Try it:
With the string "grab" as the filter, copy each matching line from the records.

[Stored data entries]
***

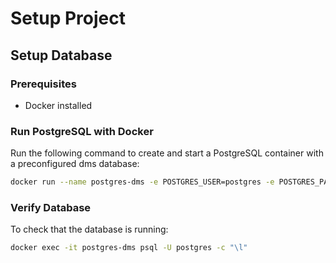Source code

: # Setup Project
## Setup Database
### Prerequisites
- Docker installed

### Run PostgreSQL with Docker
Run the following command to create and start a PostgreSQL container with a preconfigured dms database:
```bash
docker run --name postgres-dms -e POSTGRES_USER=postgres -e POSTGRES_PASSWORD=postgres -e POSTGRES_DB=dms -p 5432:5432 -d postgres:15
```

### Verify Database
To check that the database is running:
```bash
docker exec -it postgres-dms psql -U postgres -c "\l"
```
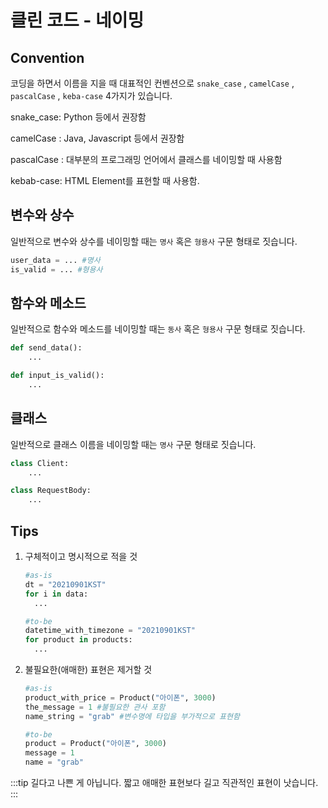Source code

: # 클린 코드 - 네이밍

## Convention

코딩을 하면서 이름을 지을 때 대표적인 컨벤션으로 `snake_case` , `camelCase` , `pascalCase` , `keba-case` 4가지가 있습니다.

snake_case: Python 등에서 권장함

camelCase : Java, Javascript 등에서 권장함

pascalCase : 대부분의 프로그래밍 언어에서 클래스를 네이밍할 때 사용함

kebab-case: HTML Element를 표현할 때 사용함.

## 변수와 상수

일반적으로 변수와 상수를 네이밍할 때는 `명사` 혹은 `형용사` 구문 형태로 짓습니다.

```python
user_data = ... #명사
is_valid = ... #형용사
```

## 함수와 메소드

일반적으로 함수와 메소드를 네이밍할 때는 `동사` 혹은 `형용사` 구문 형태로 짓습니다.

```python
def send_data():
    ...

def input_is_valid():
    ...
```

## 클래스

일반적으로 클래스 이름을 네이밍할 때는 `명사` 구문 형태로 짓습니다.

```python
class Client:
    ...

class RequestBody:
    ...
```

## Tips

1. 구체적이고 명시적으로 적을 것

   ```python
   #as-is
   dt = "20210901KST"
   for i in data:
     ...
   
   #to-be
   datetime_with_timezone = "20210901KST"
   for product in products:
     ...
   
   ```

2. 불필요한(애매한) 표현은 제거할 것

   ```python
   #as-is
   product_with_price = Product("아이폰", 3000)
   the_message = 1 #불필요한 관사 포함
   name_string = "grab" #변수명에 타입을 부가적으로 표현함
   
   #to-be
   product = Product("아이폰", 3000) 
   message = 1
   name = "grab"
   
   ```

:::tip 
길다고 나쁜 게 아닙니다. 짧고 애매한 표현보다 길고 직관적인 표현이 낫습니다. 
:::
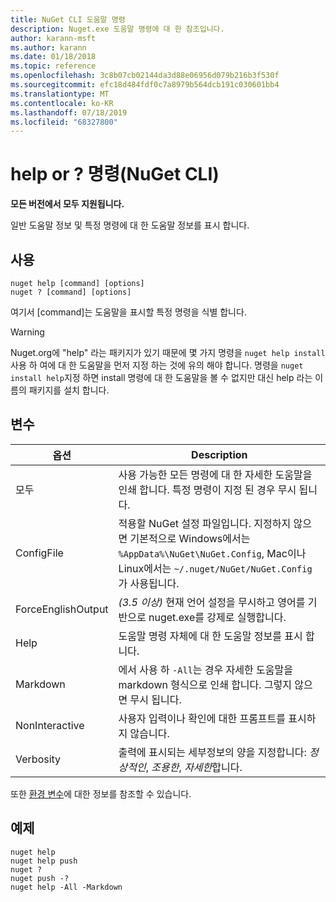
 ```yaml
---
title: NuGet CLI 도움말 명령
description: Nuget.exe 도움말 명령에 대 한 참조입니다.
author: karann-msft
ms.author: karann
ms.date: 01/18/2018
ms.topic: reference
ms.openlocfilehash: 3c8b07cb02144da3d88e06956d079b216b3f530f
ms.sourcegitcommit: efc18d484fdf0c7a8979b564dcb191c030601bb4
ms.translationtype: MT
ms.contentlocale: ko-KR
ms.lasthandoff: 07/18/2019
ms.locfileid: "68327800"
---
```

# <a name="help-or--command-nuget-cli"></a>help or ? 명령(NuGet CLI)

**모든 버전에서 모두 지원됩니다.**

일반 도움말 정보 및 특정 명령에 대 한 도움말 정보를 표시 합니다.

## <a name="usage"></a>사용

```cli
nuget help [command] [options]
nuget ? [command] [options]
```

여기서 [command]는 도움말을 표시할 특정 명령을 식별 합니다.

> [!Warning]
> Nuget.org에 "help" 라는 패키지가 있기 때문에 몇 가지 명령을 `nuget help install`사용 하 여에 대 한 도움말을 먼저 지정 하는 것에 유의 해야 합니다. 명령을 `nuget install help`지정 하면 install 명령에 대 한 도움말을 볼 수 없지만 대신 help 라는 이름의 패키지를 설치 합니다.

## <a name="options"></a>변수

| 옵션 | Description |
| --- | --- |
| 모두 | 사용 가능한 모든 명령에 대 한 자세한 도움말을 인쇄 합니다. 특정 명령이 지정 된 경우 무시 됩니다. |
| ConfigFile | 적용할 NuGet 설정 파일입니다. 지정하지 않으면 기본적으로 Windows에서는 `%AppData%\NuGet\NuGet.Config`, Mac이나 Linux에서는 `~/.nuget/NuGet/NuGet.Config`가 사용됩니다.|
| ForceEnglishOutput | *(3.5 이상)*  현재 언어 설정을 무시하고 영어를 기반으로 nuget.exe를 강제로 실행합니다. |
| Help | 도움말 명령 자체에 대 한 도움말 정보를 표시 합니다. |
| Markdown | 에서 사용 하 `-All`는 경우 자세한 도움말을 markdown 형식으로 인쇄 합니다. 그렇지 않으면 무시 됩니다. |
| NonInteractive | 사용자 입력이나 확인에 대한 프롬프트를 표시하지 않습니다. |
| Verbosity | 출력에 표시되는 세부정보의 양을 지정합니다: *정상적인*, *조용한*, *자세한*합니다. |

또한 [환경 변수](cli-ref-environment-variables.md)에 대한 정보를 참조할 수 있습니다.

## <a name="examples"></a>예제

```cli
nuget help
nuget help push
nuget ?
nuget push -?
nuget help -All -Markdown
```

***

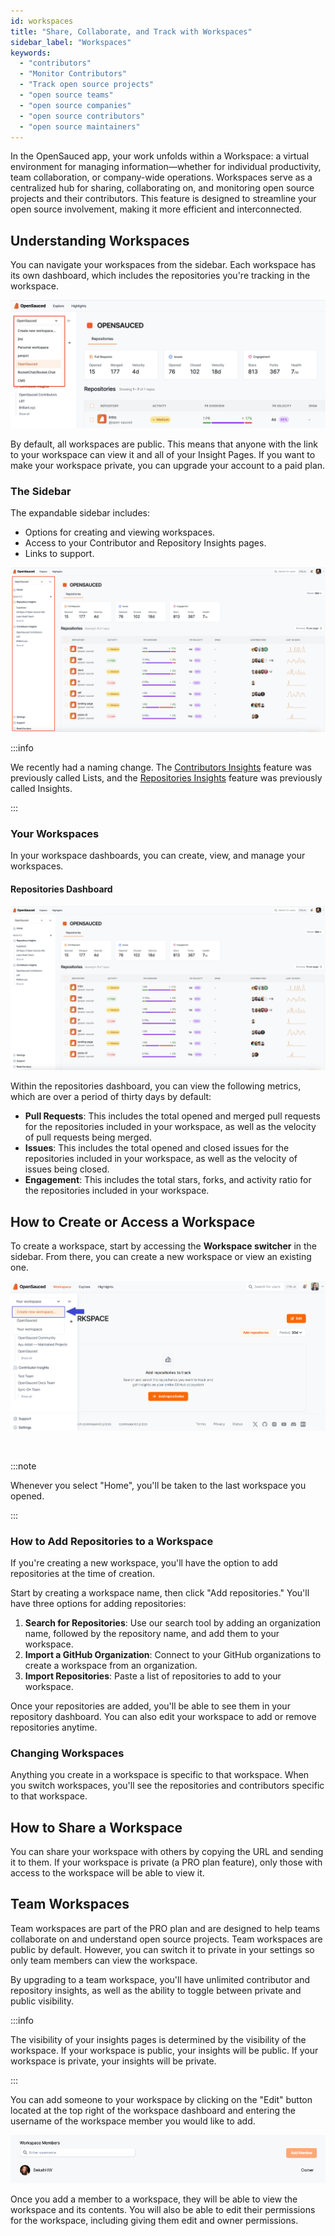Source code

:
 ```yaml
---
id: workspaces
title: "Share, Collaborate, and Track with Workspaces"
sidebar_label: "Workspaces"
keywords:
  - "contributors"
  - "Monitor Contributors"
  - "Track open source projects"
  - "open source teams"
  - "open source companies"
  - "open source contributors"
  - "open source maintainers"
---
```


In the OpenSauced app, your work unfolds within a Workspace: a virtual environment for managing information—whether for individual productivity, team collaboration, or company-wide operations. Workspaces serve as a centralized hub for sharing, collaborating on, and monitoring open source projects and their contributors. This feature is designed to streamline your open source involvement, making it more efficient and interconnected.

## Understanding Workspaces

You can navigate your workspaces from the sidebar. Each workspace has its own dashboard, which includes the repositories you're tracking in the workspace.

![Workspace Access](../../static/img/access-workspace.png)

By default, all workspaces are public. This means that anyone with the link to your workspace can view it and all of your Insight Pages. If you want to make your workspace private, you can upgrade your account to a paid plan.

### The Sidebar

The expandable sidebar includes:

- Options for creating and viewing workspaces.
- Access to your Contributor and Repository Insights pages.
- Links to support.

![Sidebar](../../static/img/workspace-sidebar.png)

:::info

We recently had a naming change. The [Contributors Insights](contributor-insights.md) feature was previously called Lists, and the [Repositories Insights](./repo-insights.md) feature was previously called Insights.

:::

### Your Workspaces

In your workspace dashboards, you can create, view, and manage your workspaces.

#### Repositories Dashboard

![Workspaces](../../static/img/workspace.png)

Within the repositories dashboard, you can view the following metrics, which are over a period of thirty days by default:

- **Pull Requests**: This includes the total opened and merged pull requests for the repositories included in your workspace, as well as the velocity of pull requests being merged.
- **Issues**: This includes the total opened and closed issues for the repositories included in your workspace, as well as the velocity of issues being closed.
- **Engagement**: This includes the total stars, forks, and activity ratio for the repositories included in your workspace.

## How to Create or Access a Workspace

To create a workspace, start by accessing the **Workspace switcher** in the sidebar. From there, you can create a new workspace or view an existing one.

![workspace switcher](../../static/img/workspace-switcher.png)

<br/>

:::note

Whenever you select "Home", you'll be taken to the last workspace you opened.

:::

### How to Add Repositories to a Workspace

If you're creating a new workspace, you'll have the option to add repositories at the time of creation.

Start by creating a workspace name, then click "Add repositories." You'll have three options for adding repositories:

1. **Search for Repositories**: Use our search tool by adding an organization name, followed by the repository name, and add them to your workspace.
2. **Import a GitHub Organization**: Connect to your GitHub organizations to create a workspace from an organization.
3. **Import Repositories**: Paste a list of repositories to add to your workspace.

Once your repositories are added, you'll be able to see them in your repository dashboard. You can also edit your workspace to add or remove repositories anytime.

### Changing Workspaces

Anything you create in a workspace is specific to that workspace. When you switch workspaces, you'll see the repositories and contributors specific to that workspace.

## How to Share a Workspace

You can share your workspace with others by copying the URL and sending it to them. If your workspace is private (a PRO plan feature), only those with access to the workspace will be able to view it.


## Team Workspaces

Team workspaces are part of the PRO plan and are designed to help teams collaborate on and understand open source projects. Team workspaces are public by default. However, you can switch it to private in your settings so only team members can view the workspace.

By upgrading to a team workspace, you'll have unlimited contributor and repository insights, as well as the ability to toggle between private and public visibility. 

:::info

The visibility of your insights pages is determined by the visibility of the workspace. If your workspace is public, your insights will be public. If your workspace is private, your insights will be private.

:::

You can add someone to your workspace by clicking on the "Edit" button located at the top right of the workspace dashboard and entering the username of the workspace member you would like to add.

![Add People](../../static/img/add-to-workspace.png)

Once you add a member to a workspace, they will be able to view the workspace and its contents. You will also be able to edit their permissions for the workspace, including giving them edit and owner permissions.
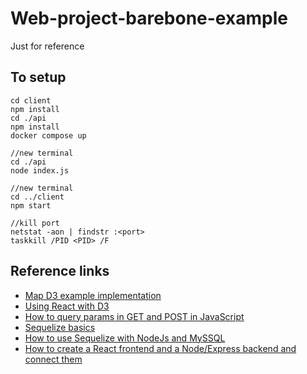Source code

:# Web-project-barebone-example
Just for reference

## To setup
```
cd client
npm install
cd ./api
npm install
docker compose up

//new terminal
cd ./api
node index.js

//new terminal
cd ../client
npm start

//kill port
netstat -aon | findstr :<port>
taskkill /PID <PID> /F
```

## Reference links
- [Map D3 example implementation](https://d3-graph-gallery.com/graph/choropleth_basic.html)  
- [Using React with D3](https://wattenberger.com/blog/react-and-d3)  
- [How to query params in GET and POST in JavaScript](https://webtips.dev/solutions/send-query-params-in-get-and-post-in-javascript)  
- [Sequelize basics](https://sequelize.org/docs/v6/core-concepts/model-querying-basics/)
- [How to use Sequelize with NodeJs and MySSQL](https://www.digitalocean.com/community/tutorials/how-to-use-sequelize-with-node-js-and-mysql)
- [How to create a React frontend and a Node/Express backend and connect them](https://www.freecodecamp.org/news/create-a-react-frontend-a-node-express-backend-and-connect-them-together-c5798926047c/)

***

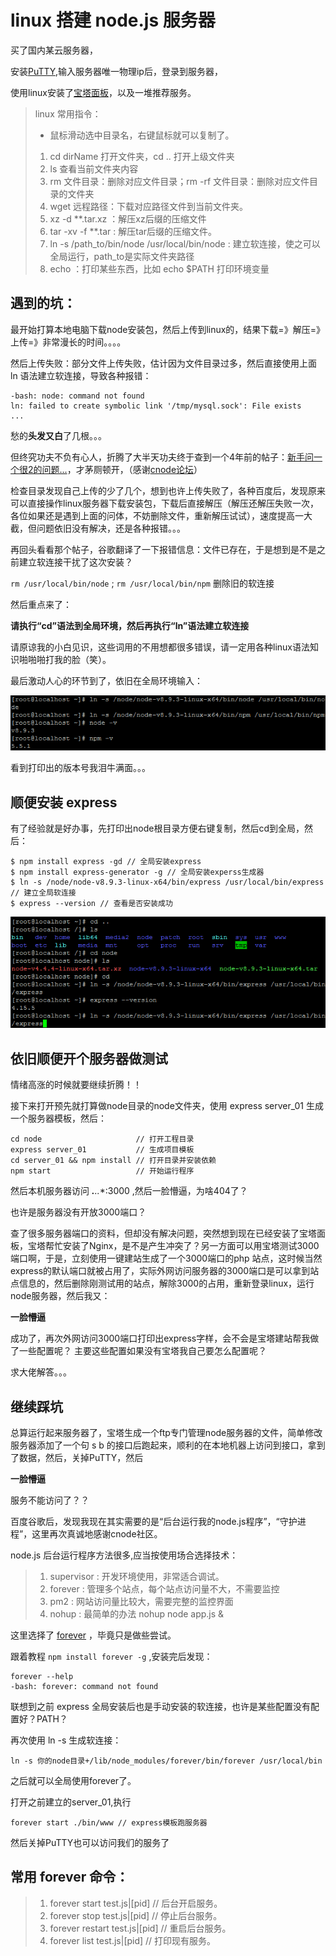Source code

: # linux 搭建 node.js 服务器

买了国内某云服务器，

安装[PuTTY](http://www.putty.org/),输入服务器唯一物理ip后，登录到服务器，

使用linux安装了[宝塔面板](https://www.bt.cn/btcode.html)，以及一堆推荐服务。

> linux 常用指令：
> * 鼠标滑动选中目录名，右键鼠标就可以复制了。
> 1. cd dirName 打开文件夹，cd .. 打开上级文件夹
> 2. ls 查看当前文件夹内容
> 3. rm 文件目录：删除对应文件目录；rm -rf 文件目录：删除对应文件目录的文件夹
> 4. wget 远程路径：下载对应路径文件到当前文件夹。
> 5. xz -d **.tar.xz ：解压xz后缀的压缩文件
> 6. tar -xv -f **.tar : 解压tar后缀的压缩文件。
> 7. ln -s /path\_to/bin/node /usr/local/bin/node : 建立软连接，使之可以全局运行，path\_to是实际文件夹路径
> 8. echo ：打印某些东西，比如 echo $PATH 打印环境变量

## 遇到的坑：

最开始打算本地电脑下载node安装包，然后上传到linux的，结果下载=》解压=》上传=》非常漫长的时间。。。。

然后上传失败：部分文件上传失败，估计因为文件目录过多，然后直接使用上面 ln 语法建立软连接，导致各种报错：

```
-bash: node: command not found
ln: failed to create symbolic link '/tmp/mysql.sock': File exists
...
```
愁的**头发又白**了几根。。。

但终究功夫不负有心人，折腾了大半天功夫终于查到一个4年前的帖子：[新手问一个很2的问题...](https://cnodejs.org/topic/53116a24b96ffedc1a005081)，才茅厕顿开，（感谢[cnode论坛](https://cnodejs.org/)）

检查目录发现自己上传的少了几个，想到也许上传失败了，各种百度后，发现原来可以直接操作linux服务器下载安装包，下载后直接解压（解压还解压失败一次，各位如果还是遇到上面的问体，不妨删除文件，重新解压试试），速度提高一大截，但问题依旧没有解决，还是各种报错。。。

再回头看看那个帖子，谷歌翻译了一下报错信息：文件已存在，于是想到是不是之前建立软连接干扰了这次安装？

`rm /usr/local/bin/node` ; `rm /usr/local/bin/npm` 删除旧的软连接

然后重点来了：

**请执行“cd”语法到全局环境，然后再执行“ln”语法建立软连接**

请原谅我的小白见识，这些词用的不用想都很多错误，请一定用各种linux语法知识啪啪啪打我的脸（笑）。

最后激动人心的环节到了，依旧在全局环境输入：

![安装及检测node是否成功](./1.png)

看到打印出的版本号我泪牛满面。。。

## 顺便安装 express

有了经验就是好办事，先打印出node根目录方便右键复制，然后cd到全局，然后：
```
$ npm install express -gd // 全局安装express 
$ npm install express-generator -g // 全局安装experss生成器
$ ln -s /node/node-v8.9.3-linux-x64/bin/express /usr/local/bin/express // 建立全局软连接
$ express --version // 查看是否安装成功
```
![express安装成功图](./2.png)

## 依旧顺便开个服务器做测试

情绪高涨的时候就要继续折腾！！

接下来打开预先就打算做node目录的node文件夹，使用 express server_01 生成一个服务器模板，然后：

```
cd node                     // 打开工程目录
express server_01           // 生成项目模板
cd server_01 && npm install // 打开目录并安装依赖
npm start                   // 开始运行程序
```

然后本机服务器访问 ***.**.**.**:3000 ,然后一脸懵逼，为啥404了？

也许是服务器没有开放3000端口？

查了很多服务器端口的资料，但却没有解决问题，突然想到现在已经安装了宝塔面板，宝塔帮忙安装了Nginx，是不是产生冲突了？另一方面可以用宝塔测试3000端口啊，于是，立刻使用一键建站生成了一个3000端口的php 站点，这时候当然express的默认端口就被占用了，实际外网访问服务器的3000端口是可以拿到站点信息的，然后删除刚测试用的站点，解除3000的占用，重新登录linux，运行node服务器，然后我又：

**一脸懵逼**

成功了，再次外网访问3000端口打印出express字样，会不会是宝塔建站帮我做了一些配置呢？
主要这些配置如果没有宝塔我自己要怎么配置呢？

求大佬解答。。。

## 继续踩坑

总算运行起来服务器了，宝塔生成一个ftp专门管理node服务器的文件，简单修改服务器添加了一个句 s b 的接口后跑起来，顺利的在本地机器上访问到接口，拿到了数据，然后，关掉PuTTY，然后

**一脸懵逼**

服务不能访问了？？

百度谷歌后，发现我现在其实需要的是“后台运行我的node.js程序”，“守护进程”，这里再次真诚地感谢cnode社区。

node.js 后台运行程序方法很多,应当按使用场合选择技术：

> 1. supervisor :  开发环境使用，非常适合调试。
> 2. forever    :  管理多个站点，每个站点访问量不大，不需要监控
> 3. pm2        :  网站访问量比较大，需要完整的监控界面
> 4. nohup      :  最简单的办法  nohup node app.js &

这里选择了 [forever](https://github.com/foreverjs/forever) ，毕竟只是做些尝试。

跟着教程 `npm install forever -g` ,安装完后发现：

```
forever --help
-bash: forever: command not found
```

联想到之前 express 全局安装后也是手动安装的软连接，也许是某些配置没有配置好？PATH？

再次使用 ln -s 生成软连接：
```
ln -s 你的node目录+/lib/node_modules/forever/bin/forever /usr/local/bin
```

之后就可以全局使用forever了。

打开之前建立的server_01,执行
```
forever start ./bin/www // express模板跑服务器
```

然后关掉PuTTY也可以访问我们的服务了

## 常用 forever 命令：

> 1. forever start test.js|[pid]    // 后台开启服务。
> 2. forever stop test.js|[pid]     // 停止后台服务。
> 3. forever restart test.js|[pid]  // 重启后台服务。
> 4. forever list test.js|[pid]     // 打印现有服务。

***

Result of the task:
   name_string = "grab" #변수명에 타입을 부가적으로 표현함
   name = "grab"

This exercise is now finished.